# Work required:
Given the material below, return only the lines starting at the line with "To deploy to AWS, you" and ending at the line with "It should be", exactly as they appear.

# Records for the exercise:
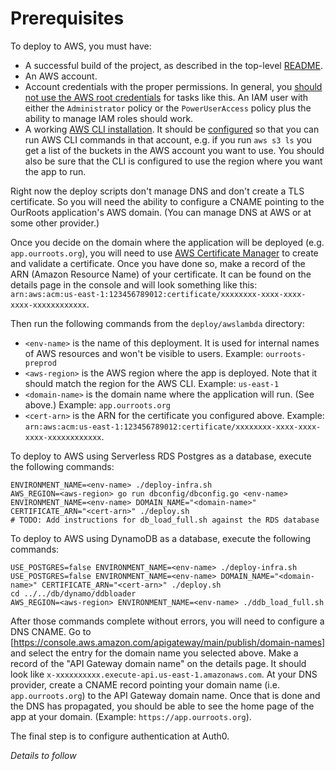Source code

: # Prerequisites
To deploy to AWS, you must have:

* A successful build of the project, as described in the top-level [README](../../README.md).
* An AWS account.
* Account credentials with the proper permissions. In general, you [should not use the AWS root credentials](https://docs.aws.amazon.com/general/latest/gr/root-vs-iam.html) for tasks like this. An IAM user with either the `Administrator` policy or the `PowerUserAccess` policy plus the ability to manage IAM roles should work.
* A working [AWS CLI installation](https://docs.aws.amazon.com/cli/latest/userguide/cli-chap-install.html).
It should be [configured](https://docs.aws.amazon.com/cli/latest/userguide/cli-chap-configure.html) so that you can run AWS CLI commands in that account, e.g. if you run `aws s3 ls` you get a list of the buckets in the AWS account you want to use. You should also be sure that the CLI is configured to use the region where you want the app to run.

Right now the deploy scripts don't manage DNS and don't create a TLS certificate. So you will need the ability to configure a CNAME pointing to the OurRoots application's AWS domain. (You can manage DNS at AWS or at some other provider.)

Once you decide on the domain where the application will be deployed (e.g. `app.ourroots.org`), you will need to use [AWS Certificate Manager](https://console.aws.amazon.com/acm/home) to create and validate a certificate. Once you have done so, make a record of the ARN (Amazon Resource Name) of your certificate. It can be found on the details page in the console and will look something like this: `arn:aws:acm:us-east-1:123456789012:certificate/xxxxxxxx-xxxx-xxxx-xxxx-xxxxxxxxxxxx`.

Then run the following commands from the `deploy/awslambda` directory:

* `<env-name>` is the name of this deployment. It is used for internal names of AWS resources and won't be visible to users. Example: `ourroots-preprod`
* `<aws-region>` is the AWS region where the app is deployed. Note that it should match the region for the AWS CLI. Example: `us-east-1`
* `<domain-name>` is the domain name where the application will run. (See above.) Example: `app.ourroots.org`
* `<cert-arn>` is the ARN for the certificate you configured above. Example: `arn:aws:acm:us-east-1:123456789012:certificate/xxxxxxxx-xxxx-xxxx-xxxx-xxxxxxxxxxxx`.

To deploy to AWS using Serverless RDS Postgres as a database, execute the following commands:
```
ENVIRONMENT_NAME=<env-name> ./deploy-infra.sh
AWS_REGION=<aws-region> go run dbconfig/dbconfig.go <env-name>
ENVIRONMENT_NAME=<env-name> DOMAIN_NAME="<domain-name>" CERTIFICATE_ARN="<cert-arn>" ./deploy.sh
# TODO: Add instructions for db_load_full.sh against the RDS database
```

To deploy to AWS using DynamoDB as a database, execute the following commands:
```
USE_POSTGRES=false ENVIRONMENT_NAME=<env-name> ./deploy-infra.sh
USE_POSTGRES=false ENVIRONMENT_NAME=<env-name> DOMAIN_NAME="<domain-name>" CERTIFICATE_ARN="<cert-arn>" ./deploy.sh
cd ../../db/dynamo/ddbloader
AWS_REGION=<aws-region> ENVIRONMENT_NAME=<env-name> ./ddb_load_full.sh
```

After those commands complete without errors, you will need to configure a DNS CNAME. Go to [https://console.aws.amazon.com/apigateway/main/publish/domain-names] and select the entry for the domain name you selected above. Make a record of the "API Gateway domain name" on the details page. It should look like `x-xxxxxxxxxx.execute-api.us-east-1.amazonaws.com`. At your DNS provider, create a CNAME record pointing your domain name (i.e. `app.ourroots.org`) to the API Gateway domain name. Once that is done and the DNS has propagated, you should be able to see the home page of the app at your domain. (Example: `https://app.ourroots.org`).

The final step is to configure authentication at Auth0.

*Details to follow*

# Problem solution:
To deploy to AWS, you must have:

* A successful build of the project, as described in the top-level [README](../../README.md).
* An AWS account.
* Account credentials with the proper permissions. In general, you [should not use the AWS root credentials](https://docs.aws.amazon.com/general/latest/gr/root-vs-iam.html) for tasks like this. An IAM user with either the `Administrator` policy or the `PowerUserAccess` policy plus the ability to manage IAM roles should work.
* A working [AWS CLI installation](https://docs.aws.amazon.com/cli/latest/userguide/cli-chap-install.html).
It should be [configured](https://docs.aws.amazon.com/cli/latest/userguide/cli-chap-configure.html) so that you can run AWS CLI commands in that account, e.g. if you run `aws s3 ls` you get a list of the buckets in the AWS account you want to use. You should also be sure that the CLI is configured to use the region where you want the app to run.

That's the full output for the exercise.